I have two definitions for WARP as follows. How can I prove they are equivalent?
First Definition:
$C(A) \cap B \neq \emptyset \Rightarrow C(B) \cap A \subset C(A)$
Second definition from "Microeconomics Theory" (by Mas-Colell, Whinston, and Creen):
The choice structure $(\beta, C(.))$ satisfies the Weak Axiom of Revealed Preference if the following property holds:
If for some $B\in\beta$ with $x, y \in B$ we have $x \in C(B)$, then for any $B' \in \beta$ with $x, y \in B'$ and $y \in C(B')$, we must also have $x \in C(B')$.
Suppose that the condition in the first definition holds, $x\in C(B)$, $y\in C(B')$, and $x,y\in B\cap B'$. Then $y\in C(B')\cap B$, so $x\in C(B)\cap B'\subseteq C(B')$. Thus, the condition in the first definition implies the one in the second.

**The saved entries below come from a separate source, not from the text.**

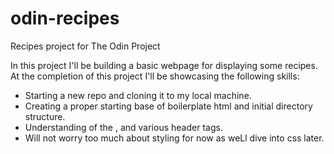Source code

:# odin-recipes
Recipes project for The Odin Project

In this project I'll be building a basic webpage for displaying some recipes. At the completion of this project I'll be
showcasing the following skills:

 - Starting a new repo and cloning it to my local machine.
 - Creating a proper starting base of boilerplate html and initial directory structure.
 - Understanding of the <img>, <a> and various header tags.
 - Will not worry too much about styling for now as weLl dive into css later.
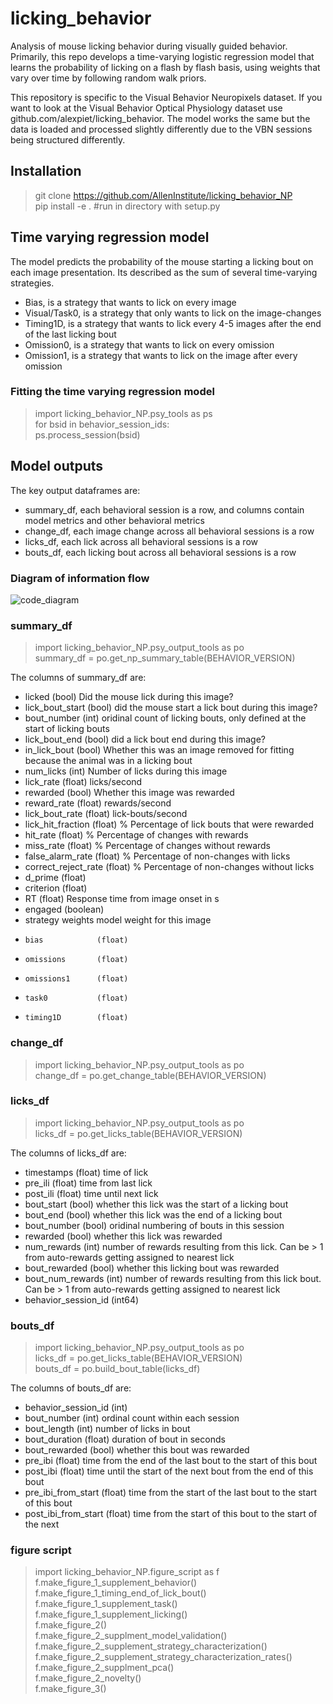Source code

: # licking_behavior
Analysis of mouse licking behavior during visually guided behavior. Primarily, this repo develops a time-varying logistic regression model that learns the probability of licking on a flash by flash basis, using weights that vary over time by following random walk priors. 

This repository is specific to the Visual Behavior Neuropixels dataset. If you want to look at the Visual Behavior Optical Physiology dataset use github.com/alexpiet/licking_behavior. The model works the same but the data is loaded and processed slightly differently due to the VBN sessions being structured differently. 

## Installation
> git clone https://github.com/AllenInstitute/licking_behavior_NP  
> pip install -e . #run in directory with setup.py  

## Time varying regression model

The model predicts the probability of the mouse starting a licking bout on each image presentation. Its described as the sum of several time-varying strategies. 

- Bias, is a strategy that wants to lick on every image
- Visual/Task0, is a strategy that only wants to lick on the image-changes
- Timing1D, is a strategy that wants to lick every 4-5 images after the end of the last licking bout
- Omission0, is a strategy that wants to lick on every omission
- Omission1, is a strategy that wants to lick on the image after every omission

### Fitting the time varying regression model
> import licking_behavior_NP.psy_tools as ps  
> for bsid in behavior_session_ids:  
>    ps.process_session(bsid)  

## Model outputs
The key output dataframes are:

- summary_df, each behavioral session is a row, and columns contain model metrics and other behavioral metrics
- change_df, each image change across all behavioral sessions is a row
- licks_df, each lick across all behavioral sessions is a row
- bouts_df, each licking bout across all behavioral sessions is a row

### Diagram of information flow
![code_diagram](https://user-images.githubusercontent.com/7605170/175404261-4565ab0a-2c82-4215-9840-dffb2b736883.png)

### summary_df
> import licking_behavior_NP.psy_output_tools as po  
> summary_df = po.get_np_summary_table(BEHAVIOR_VERSION)  

The columns of summary_df are:  
- licked              (bool)  Did the mouse lick during this image?  
- lick_bout_start     (bool)  did the mouse start a lick bout during this image?  
- bout_number         (int)   oridinal count of licking bouts, only defined at the start of licking bouts  
- lick_bout_end       (bool)  did a lick bout end during this image?  
- in_lick_bout        (bool)   Whether this was an image removed for fitting because the animal was in a licking bout  
- num_licks           (int)   Number of licks during this image   
- lick_rate           (float) licks/second   
- rewarded            (bool)  Whether this image was rewarded  
- reward_rate         (float) rewards/second  
- lick_bout_rate      (float) lick-bouts/second  
- lick_hit_fraction   (float) % Percentage of lick bouts that were rewarded   
- hit_rate            (float) % Percentage of changes with rewards  
- miss_rate           (float) % Percentage of changes without rewards  
- false_alarm_rate    (float) % Percentage of non-changes with licks  
- correct_reject_rate (float) % Percentage of non-changes without licks  
- d_prime             (float)  
- criterion           (float)  
- RT                  (float) Response time from image onset in s  
- engaged             (boolean)  
- strategy weights            model weight for this image  
-     bias            (float)  
-     omissions       (float)  
-     omissions1      (float)  
-     task0           (float)  
-     timing1D        (float)   

### change_df
> import licking_behavior_NP.psy_output_tools as po  
> change_df = po.get_change_table(BEHAVIOR_VERSION)  

### licks_df
> import licking_behavior_NP.psy_output_tools as po  
> licks_df = po.get_licks_table(BEHAVIOR_VERSION)  

The columns of licks_df are:  
- timestamps  (float) time of lick  
- pre_ili (float) time from last lick  
- post_ili (float) time until next lick  
- bout_start (bool) whether this lick was the start of a licking bout  
- bout_end (bool) whether this lick was the end of a licking bout  
- bout_number (bool) oridinal numbering of bouts in this session  
- rewarded (bool) whether this lick was rewarded  
- num_rewards (int) number of rewards resulting from this lick. Can be > 1 from auto-rewards getting assigned to nearest lick  
- bout_rewarded (bool) whether this licking bout was rewarded  
- bout_num_rewards (int) number of rewards resulting from this lick bout. Can be > 1 from auto-rewards getting assigned to nearest lick  
- behavior_session_id (int64)   

### bouts_df
> import licking_behavior_NP.psy_output_tools as po  
> licks_df = po.get_licks_table(BEHAVIOR_VERSION)  
> bouts_df = po.build_bout_table(licks_df)  

The columns of bouts_df are:   
- behavior_session_id (int)  
- bout_number (int)           ordinal count within each session  
- bout_length (int)           number of licks in bout  
- bout_duration (float)       duration of bout in seconds  
- bout_rewarded (bool)        whether this bout was rewarded  
- pre_ibi (float)             time from the end of the last bout to the start of this bout  
- post_ibi (float)            time until the start of the next bout from the end of this bout  
- pre_ibi_from_start (float)  time from the start of the last bout to the start of this bout  
- post_ibi_from_start (float) time from the start of this bout to the start of the next  

### figure script
> import licking_behavior_NP.figure_script as f  
> f.make_figure_1_supplement_behavior()  
> f.make_figure_1_timing_end_of_lick_bout()  
> f.make_figure_1_supplement_task()  
> f.make_figure_1_supplement_licking()  
> f.make_figure_2()  
> f.make_figure_2_supplment_model_validation()  
> f.make_figure_2_supplement_strategy_characterization()  
> f.make_figure_2_supplement_strategy_characterization_rates()  
> f.make_figure_2_supplment_pca()  
> f.make_figure_2_novelty()  
> f.make_figure_3()  





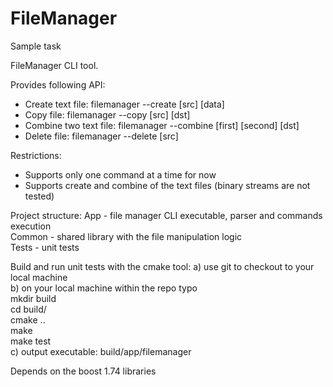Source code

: # FileManager
Sample task

FileManager CLI tool. 

Provides following API:
- Create text file: filemanager --create [src] [data]
- Copy file: filemanager --copy [src] [dst]
- Combine two text file: filemanager --combine [first] [second] [dst]
- Delete file: filemanager --delete [src]  

Restrictions:
- Supports only one command at a time for now
- Supports create and combine of the text files (binary streams are not tested) 

Project structure:
App - file manager CLI executable, parser and commands execution  
Common - shared library with the file manipulation logic  
Tests - unit tests  

Build and run unit tests with the cmake tool:
a) use git to checkout to your local machine  
b) on your local machine within the repo typo  
mkdir build  
cd build/  
cmake ..  
make  
make test  
c) output executable: build/app/filemanager  

Depends on the boost 1.74 libraries

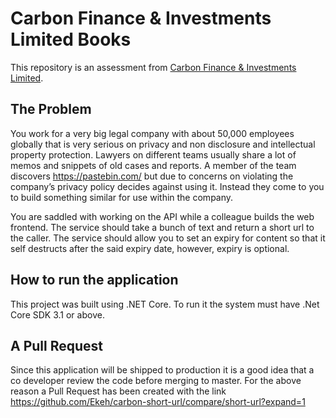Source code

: # Carbon Finance &amp; Investments Limited Books 
This repository is an assessment from [Carbon Finance &amp; Investments Limited](https://ng.getcarbon.co/).

## The Problem
You work for a very big legal company with about 50,000 employees globally that is very serious on privacy and non disclosure and intellectual property protection. Lawyers on different teams usually share a lot of memos and snippets of old cases and reports. A member of the team discovers https://pastebin.com/ but due to concerns on violating the company’s privacy policy decides against using it. Instead they come to you to build something similar for use within the company.

You are saddled with working on the API while a colleague builds the web frontend. 
The service should take a bunch of text and return a short url to the caller.
The service should allow you to set an expiry for content so that it self destructs after the said expiry date, however, expiry is optional.

## How to run the application
This project was built using .NET Core. To run it the system must have .Net Core SDK 3.1 or above.

## A Pull Request
Since this application will be shipped to production it is a good idea that a co developer review the code before merging to master.
For the above reason a Pull Request has been created with the link https://github.com/Ekeh/carbon-short-url/compare/short-url?expand=1

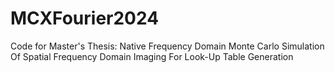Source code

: # MCXFourier2024
Code for Master's Thesis: Native Frequency Domain Monte Carlo Simulation Of Spatial Frequency Domain Imaging For Look-Up Table Generation
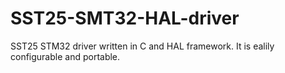 # SST25-SMT32-HAL-driver
SST25 STM32 driver written in C and HAL framework. It is ealily configurable and portable.
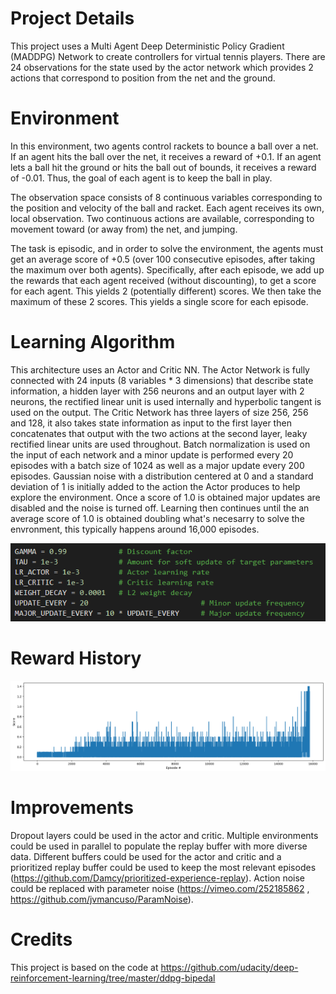 # Project Details
This project uses a Multi Agent Deep Deterministic Policy Gradient (MADDPG) Network to create controllers for virtual tennis players. There are 24 observations for the state used by the actor network which provides 2 actions that correspond to position from the net and the ground.  

# Environment
In this environment, two agents control rackets to bounce a ball over a net. If an agent hits the ball over the net, it receives a reward of +0.1. If an agent lets a ball hit the ground or hits the ball out of bounds, it receives a reward of -0.01. Thus, the goal of each agent is to keep the ball in play.

The observation space consists of 8 continuous variables corresponding to the position and velocity of the ball and racket. Each agent receives its own, local observation. Two continuous actions are available, corresponding to movement toward (or away from) the net, and jumping.

The task is episodic, and in order to solve the environment, the agents must get an average score of +0.5 (over 100 consecutive episodes, after taking the maximum over both agents). Specifically, after each episode, we add up the rewards that each agent received (without discounting), to get a score for each agent. This yields 2 (potentially different) scores. We then take the maximum of these 2 scores. This yields a single score for each episode.

# Learning Algorithm
This architecture uses an Actor and Critic NN. The Actor Network is fully connected with 24 inputs (8 variables * 3 dimensions) that describe state information, a hidden layer with 256 neurons and an output layer with 2 neurons, the rectified linear unit is used internally and hyperbolic tangent is used on the output. The Critic Network has three layers of size 256, 256 and 128, it also takes state information as input to the first layer then concatenates that output with the two actions at the second layer, leaky rectified linear units are used throughout. Batch normalization is used on the input of each network and a minor update is performed every 20 episodes with a batch size of 1024 as well as a major update every 200 episodes. Gaussian noise with a distribution centered at 0 and a standard deviation of 1 is initially added to the action the Actor produces to help explore the environment. Once a score of 1.0 is obtained major updates are disabled and the noise is turned off. Learning then continues until the an average score of 1.0 is obtained doubling what's necesarry to solve the envronment, this typically happens around 16,000 episodes. 

![Hyperparameters](images/hyper.png)

# Reward History

![Training Profile](images/training.png)

# Improvements
Dropout layers could be used in the actor and critic. 
Multiple environments could be used in parallel to populate the replay buffer with more diverse data. 
Different buffers could be used for the actor and critic and a prioritized replay buffer could be used to keep the most relevant episodes (https://github.com/Damcy/prioritized-experience-replay). 
Action noise could be replaced with parameter noise (https://vimeo.com/252185862 , https://github.com/jvmancuso/ParamNoise).

# Credits
This project is based on the code at https://github.com/udacity/deep-reinforcement-learning/tree/master/ddpg-bipedal 
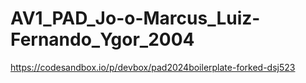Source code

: # AV1_PAD_Jo-o-Marcus_Luiz-Fernando_Ygor_2004

https://codesandbox.io/p/devbox/pad2024boilerplate-forked-dsj523

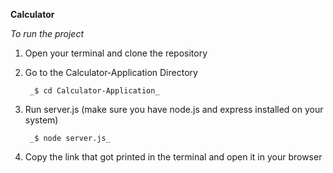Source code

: **Calculator**

_To run the project_
1. Open your terminal and clone the repository

2. Go to the Calculator-Application Directory
   
        _$ cd Calculator-Application_

4. Run server.js (make sure you have node.js and express installed on your system)
   
        _$ node server.js_
   
6. Copy the link that got printed in the terminal and open it in your browser
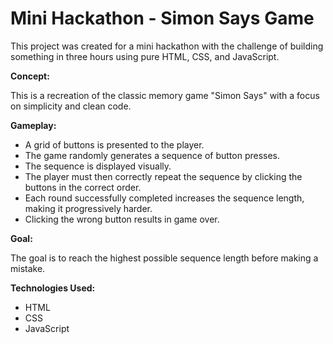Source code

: # Mini Hackathon - Simon Says Game

This project was created for a mini hackathon with the challenge of building something in three hours using pure HTML, CSS, and JavaScript.

**Concept:**

This is a recreation of the classic memory game "Simon Says" with a focus on simplicity and clean code. 

**Gameplay:**

* A grid of buttons is presented to the player.
* The game randomly generates a sequence of button presses.
* The sequence is displayed visually.
* The player must then correctly repeat the sequence by clicking the buttons in the correct order.
* Each round successfully completed increases the sequence length, making it progressively harder.
* Clicking the wrong button results in game over.

**Goal:**

The goal is to reach the highest possible sequence length before making a mistake.

**Technologies Used:**

* HTML
* CSS
* JavaScript
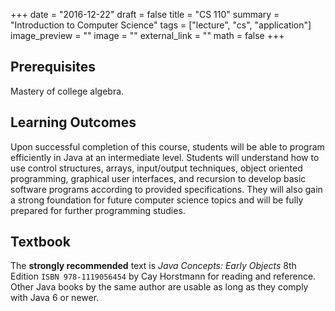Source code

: +++
date = "2016-12-22"
draft = false
title = "CS 110"
summary = "Introduction to Computer Science"
tags = ["lecture", "cs", "application"]
image_preview = ""
image = ""
external_link = ""
math = false
+++

## Prerequisites

Mastery of college algebra.

## Learning Outcomes

<i class="fa fa-code fa-2x fa-pull-left fa-border" aria-hidden="true"></i> Upon successful completion of this course, students will be able to program efficiently in Java at an intermediate level. Students will understand how to use control structures, arrays, input/output techniques, object oriented programming, graphical user interfaces, and recursion to develop basic software programs according to provided specifications. They will also gain a strong foundation for future computer science topics and will be fully prepared for further programming studies.

## Textbook

The **strongly recommended** text is _Java Concepts: Early Objects_ 8th Edition `ISBN 978‑1119056454` by Cay Horstmann for reading and reference. Other Java books by the same author are usable as long as they comply with Java 6 or newer.
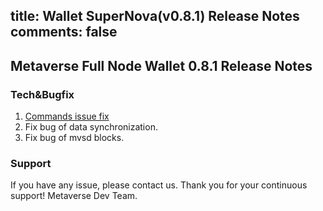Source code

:title: Wallet SuperNova(v0.8.1) Release Notes
comments: false
---

## Metaverse Full Node Wallet 0.8.1 Release Notes

### Tech&Bugfix
1. [Commands issue fix](https://github.com/mvs-org/metaverse/issues/297)
1. Fix bug of data synchronization.
1. Fix bug of mvsd blocks.

### Support
If you have any issue, please contact us.
Thank you for your continuous support! 
Metaverse Dev Team.
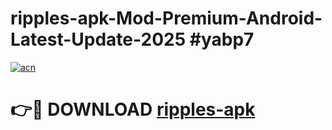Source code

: # ripples-apk-Mod-Premium-Android-Latest-Update-2025 #yabp7

[![acn](https://github.com/user-attachments/assets/0f9c940e-d8b0-45ae-aac7-cd30a18b3e1c)](https://app.mediaupload.pro?title=ripples-apk&ref=07M)

# 👉🔴 DOWNLOAD [ripples-apk](https://app.mediaupload.pro?title=ripples-apk&ref=07M)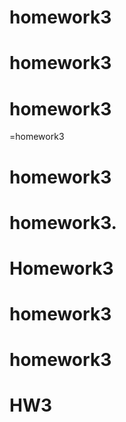 # homework3
# homework3
# homework3
=homework3
# homework3
# homework3.
# Homework3
# homework3
# homework3
# HW3

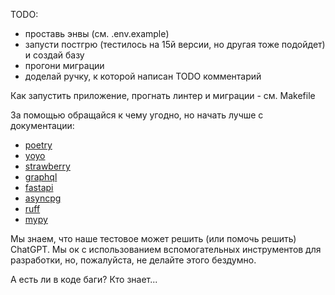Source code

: TODO:
- проставь энвы (см. .env.example)
- запусти постгрю (тестилось на 15й версии, но другая тоже подойдет) и создай базу
- прогони миграции
- доделай ручку, к которой написан TODO комментарий

Как запустить приложение, прогнать линтер и миграции - см. Makefile

За помощью обращайся к чему угодно, но начать лучше с документации:
- [poetry](https://python-poetry.org/)
- [yoyo](https://ollycope.com/software/yoyo/latest/)
- [strawberry](https://strawberry.rocks/docs)
- [graphql](https://graphql.org/learn/)
- [fastapi](https://fastapi.tiangolo.com/)
- [asyncpg](https://magicstack.github.io/asyncpg/current/)
- [ruff](https://docs.astral.sh/ruff/)
- [mypy](https://mypy.readthedocs.io/en/stable/getting_started.html)

Мы знаем, что наше тестовое может решить (или помочь решить) ChatGPT.
Мы ок с использованием вспомогательных инструментов для разработки,
но, пожалуйста, не делайте этого бездумно.

А есть ли в коде баги? Кто знает...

Now assume the condition in the second definition, and suppose that $C(A)\cap B\ne\varnothing$. Let $y\in C(A)\cap B$, and let $x$ be any element of $C(B)\cap A$; we must show that $x\in C(A)$. Clearly $x,y\in A\cap B$, $x\in C(B)$, and $y\in C(A)$, so by hypothesis $x\in C(A)$. Thus, $C(B)\cap A\subseteq C(A)$, and the condition in the second definition implies the one in the first.